§ EXERCISE DETAILS: What you return must match the data below exactly, minus any pictures.

§ DATA FOR THIS TASK:
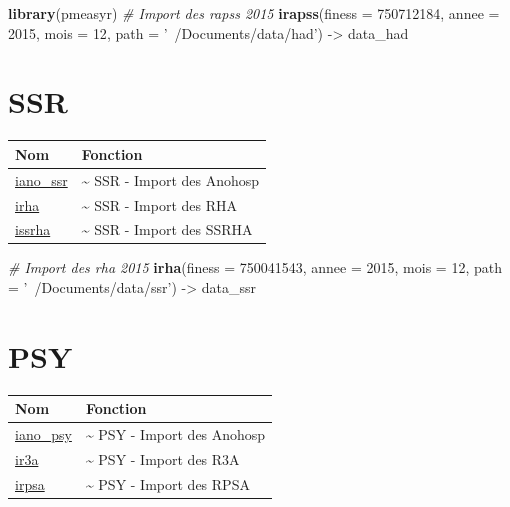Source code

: \documentclass[]{book}
\newenvironment{Shaded}{\begin{snugshade}}{\end{snugshade}}
\newcommand{\KeywordTok}[1]{\textcolor[rgb]{0.13,0.29,0.53}{\textbf{{#1}}}}
\newcommand{\DataTypeTok}[1]{\textcolor[rgb]{0.13,0.29,0.53}{{#1}}}
\newcommand{\DecValTok}[1]{\textcolor[rgb]{0.00,0.00,0.81}{{#1}}}
\newcommand{\StringTok}[1]{\textcolor[rgb]{0.31,0.60,0.02}{{#1}}}
\newcommand{\CommentTok}[1]{\textcolor[rgb]{0.56,0.35,0.01}{\textit{{#1}}}}
\newcommand{\NormalTok}[1]{{#1}}
\begin{document}
\begin{Shaded}
\begin{Highlighting}[]
\KeywordTok{library}\NormalTok{(pmeasyr)}
\CommentTok{# Import des rapss 2015}
\KeywordTok{irapss}\NormalTok{(}\DataTypeTok{finess =} \DecValTok{750712184}\NormalTok{,}
       \DataTypeTok{annee =} \DecValTok{2015}\NormalTok{,}
       \DataTypeTok{mois =} \DecValTok{12}\NormalTok{,}
       \DataTypeTok{path =} \StringTok{'~/Documents/data/had'}\NormalTok{) ->}\StringTok{ }\NormalTok{data_had}
\end{Highlighting}
\end{Shaded}

\section{SSR}\label{ssr}

\begin{longtable}[]{@{}ll@{}}
\toprule
Nom & Fonction\tabularnewline
\midrule
\endhead
\href{https://github.com/IM-APHP/pmeasyr/tree/master/Rd_md/iano_ssr.Rmd}{iano\_ssr}
& \textasciitilde{} SSR - Import des Anohosp\tabularnewline
\href{https://github.com/IM-APHP/pmeasyr/tree/master/Rd_md/irha.Rmd}{irha}
& \textasciitilde{} SSR - Import des RHA\tabularnewline
\href{https://github.com/IM-APHP/pmeasyr/tree/master/Rd_md/issrha.Rmd}{issrha}
& \textasciitilde{} SSR - Import des SSRHA\tabularnewline
\bottomrule
\end{longtable}

\begin{Shaded}
\begin{Highlighting}[]
\CommentTok{# Import des rha 2015}
\KeywordTok{irha}\NormalTok{(}\DataTypeTok{finess =} \DecValTok{750041543}\NormalTok{,}
     \DataTypeTok{annee =} \DecValTok{2015}\NormalTok{,}
     \DataTypeTok{mois =} \DecValTok{12}\NormalTok{,}
     \DataTypeTok{path =} \StringTok{'~/Documents/data/ssr'}\NormalTok{) ->}\StringTok{ }\NormalTok{data_ssr}
\end{Highlighting}
\end{Shaded}

\section{PSY}\label{psy}

\begin{longtable}[]{@{}ll@{}}
\toprule
Nom & Fonction\tabularnewline
\midrule
\endhead
\href{https://github.com/IM-APHP/pmeasyr/tree/master/Rd_md/iano_psy.Rmd}{iano\_psy}
& \textasciitilde{} PSY - Import des Anohosp\tabularnewline
\href{https://github.com/IM-APHP/pmeasyr/tree/master/Rd_md/ir3a.Rmd}{ir3a}
& \textasciitilde{} PSY - Import des R3A\tabularnewline
\href{https://github.com/IM-APHP/pmeasyr/tree/master/Rd_md/irpsa.Rmd}{irpsa}
& \textasciitilde{} PSY - Import des RPSA\tabularnewline
\bottomrule
\end{longtable}
\end{document}
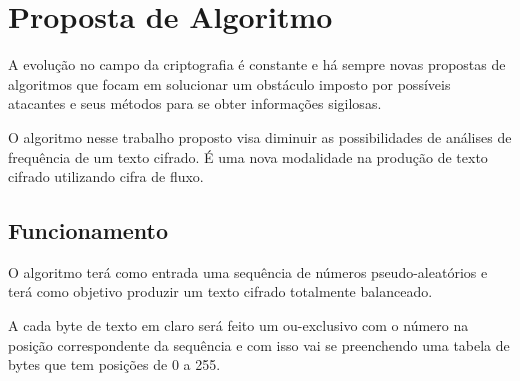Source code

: \chapter{Proposta de Algoritmo}
\label{algorithm-proposition}

A evolução no campo da criptografia é constante e há sempre novas propostas de algoritmos que focam em solucionar um obstáculo imposto por possíveis atacantes e seus métodos para se obter informações sigilosas.

O algoritmo nesse trabalho proposto visa diminuir as possibilidades de análises de frequência de um texto cifrado. É uma nova modalidade na produção de texto cifrado utilizando cifra de fluxo. 

\section{Funcionamento}
\label{functioning}

O algoritmo terá como entrada uma sequência de números pseudo-aleatórios e terá como objetivo produzir um texto cifrado totalmente balanceado.

A cada byte de texto em claro será feito um ou-exclusivo com o número na posição correspondente da sequência e com isso vai se preenchendo uma tabela de bytes que tem posições de 0 a 255.

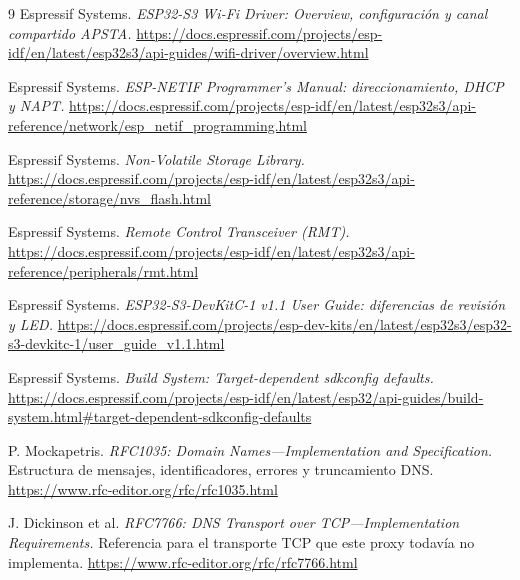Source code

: \documentclass[11pt,a4paper]{article}
\begin{document}
\begin{thebibliography}{9}
 Espressif Systems.
\emph{ESP32-S3 Wi-Fi Driver: Overview, configuración y canal compartido APSTA.}
\url{https://docs.espressif.com/projects/esp-idf/en/latest/esp32s3/api-guides/wifi-driver/overview.html}

 Espressif Systems.
\emph{ESP-NETIF Programmer's Manual: direccionamiento, DHCP y NAPT.}
\url{https://docs.espressif.com/projects/esp-idf/en/latest/esp32s3/api-reference/network/esp_netif_programming.html}

 Espressif Systems.
\emph{Non-Volatile Storage Library.}
\url{https://docs.espressif.com/projects/esp-idf/en/latest/esp32s3/api-reference/storage/nvs_flash.html}

 Espressif Systems.
\emph{Remote Control Transceiver (RMT).}
\url{https://docs.espressif.com/projects/esp-idf/en/latest/esp32s3/api-reference/peripherals/rmt.html}

 Espressif Systems.
\emph{ESP32-S3-DevKitC-1 v1.1 User Guide: diferencias de revisión y LED.}
\url{https://docs.espressif.com/projects/esp-dev-kits/en/latest/esp32s3/esp32-s3-devkitc-1/user_guide_v1.1.html}

 Espressif Systems.
\emph{Build System: Target-dependent sdkconfig defaults.}
\url{https://docs.espressif.com/projects/esp-idf/en/latest/esp32/api-guides/build-system.html#target-dependent-sdkconfig-defaults}

 P. Mockapetris.
\emph{RFC1035: Domain Names---Implementation and Specification.}
Estructura de mensajes, identificadores, errores y truncamiento DNS.
\url{https://www.rfc-editor.org/rfc/rfc1035.html}

 J. Dickinson et al.
\emph{RFC7766: DNS Transport over TCP---Implementation Requirements.}
Referencia para el transporte TCP que este proxy todavía no implementa.
\url{https://www.rfc-editor.org/rfc/rfc7766.html}
\end{thebibliography}
\end{document}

§ EXERCISE SOLUTION:
Source code

: \documentclass[]{book}
\newenvironment{Shaded}{\begin{snugshade}}{\end{snugshade}}
\newcommand{\KeywordTok}[1]{\textcolor[rgb]{0.13,0.29,0.53}{\textbf{{#1}}}}
\newcommand{\DataTypeTok}[1]{\textcolor[rgb]{0.13,0.29,0.53}{{#1}}}
\newcommand{\DecValTok}[1]{\textcolor[rgb]{0.00,0.00,0.81}{{#1}}}
\newcommand{\StringTok}[1]{\textcolor[rgb]{0.31,0.60,0.02}{{#1}}}
\newcommand{\CommentTok}[1]{\textcolor[rgb]{0.56,0.35,0.01}{\textit{{#1}}}}
\newcommand{\NormalTok}[1]{{#1}}
\begin{document}
\begin{Shaded}
\begin{Highlighting}[]
\KeywordTok{library}\NormalTok{(pmeasyr)}
\CommentTok{# Import des rapss 2015}
\KeywordTok{irapss}\NormalTok{(}\DataTypeTok{finess =} \DecValTok{750712184}\NormalTok{,}
       \DataTypeTok{annee =} \DecValTok{2015}\NormalTok{,}
       \DataTypeTok{mois =} \DecValTok{12}\NormalTok{,}
       \DataTypeTok{path =} \StringTok{'~/Documents/data/had'}\NormalTok{) ->}\StringTok{ }\NormalTok{data_had}
\end{Highlighting}
\end{Shaded}

\section{SSR}\label{ssr}

\begin{longtable}[]{@{}ll@{}}
\toprule
Nom & Fonction\tabularnewline
\midrule
\endhead
\href{https://github.com/IM-APHP/pmeasyr/tree/master/Rd_md/iano_ssr.Rmd}{iano\_ssr}
& \textasciitilde{} SSR - Import des Anohosp\tabularnewline
\href{https://github.com/IM-APHP/pmeasyr/tree/master/Rd_md/irha.Rmd}{irha}
& \textasciitilde{} SSR - Import des RHA\tabularnewline
\href{https://github.com/IM-APHP/pmeasyr/tree/master/Rd_md/issrha.Rmd}{issrha}
& \textasciitilde{} SSR - Import des SSRHA\tabularnewline
\bottomrule
\end{longtable}

\begin{Shaded}
\begin{Highlighting}[]
\CommentTok{# Import des rha 2015}
\KeywordTok{irha}\NormalTok{(}\DataTypeTok{finess =} \DecValTok{750041543}\NormalTok{,}
     \DataTypeTok{annee =} \DecValTok{2015}\NormalTok{,}
     \DataTypeTok{mois =} \DecValTok{12}\NormalTok{,}
     \DataTypeTok{path =} \StringTok{'~/Documents/data/ssr'}\NormalTok{) ->}\StringTok{ }\NormalTok{data_ssr}
\end{Highlighting}
\end{Shaded}

\section{PSY}\label{psy}

\begin{longtable}[]{@{}ll@{}}
\toprule
Nom & Fonction\tabularnewline
\midrule
\endhead
\href{https://github.com/IM-APHP/pmeasyr/tree/master/Rd_md/iano_psy.Rmd}{iano\_psy}
& \textasciitilde{} PSY - Import des Anohosp\tabularnewline
\href{https://github.com/IM-APHP/pmeasyr/tree/master/Rd_md/ir3a.Rmd}{ir3a}
& \textasciitilde{} PSY - Import des R3A\tabularnewline
\href{https://github.com/IM-APHP/pmeasyr/tree/master/Rd_md/irpsa.Rmd}{irpsa}
& \textasciitilde{} PSY - Import des RPSA\tabularnewline
\bottomrule
\end{longtable}
\end{document}
Source code

: \chapter{Proposta de Algoritmo}
\label{algorithm-proposition}

A evolução no campo da criptografia é constante e há sempre novas propostas de algoritmos que focam em solucionar um obstáculo imposto por possíveis atacantes e seus métodos para se obter informações sigilosas.

O algoritmo nesse trabalho proposto visa diminuir as possibilidades de análises de frequência de um texto cifrado. É uma nova modalidade na produção de texto cifrado utilizando cifra de fluxo. 

\section{Funcionamento}
\label{functioning}

O algoritmo terá como entrada uma sequência de números pseudo-aleatórios e terá como objetivo produzir um texto cifrado totalmente balanceado.

A cada byte de texto em claro será feito um ou-exclusivo com o número na posição correspondente da sequência e com isso vai se preenchendo uma tabela de bytes que tem posições de 0 a 255.

Source code

: \documentclass[11pt,a4paper]{article}
\begin{document}
\begin{thebibliography}{9}
 Espressif Systems.
\emph{ESP32-S3 Wi-Fi Driver: Overview, configuración y canal compartido APSTA.}
\url{https://docs.espressif.com/projects/esp-idf/en/latest/esp32s3/api-guides/wifi-driver/overview.html}

 Espressif Systems.
\emph{ESP-NETIF Programmer's Manual: direccionamiento, DHCP y NAPT.}
\url{https://docs.espressif.com/projects/esp-idf/en/latest/esp32s3/api-reference/network/esp_netif_programming.html}

 Espressif Systems.
\emph{Non-Volatile Storage Library.}
\url{https://docs.espressif.com/projects/esp-idf/en/latest/esp32s3/api-reference/storage/nvs_flash.html}

 Espressif Systems.
\emph{Remote Control Transceiver (RMT).}
\url{https://docs.espressif.com/projects/esp-idf/en/latest/esp32s3/api-reference/peripherals/rmt.html}

 Espressif Systems.
\emph{ESP32-S3-DevKitC-1 v1.1 User Guide: diferencias de revisión y LED.}
\url{https://docs.espressif.com/projects/esp-dev-kits/en/latest/esp32s3/esp32-s3-devkitc-1/user_guide_v1.1.html}

 Espressif Systems.
\emph{Build System: Target-dependent sdkconfig defaults.}
\url{https://docs.espressif.com/projects/esp-idf/en/latest/esp32/api-guides/build-system.html#target-dependent-sdkconfig-defaults}

 P. Mockapetris.
\emph{RFC1035: Domain Names---Implementation and Specification.}
Estructura de mensajes, identificadores, errores y truncamiento DNS.
\url{https://www.rfc-editor.org/rfc/rfc1035.html}

 J. Dickinson et al.
\emph{RFC7766: DNS Transport over TCP---Implementation Requirements.}
Referencia para el transporte TCP que este proxy todavía no implementa.
\url{https://www.rfc-editor.org/rfc/rfc7766.html}
\end{thebibliography}
\end{document}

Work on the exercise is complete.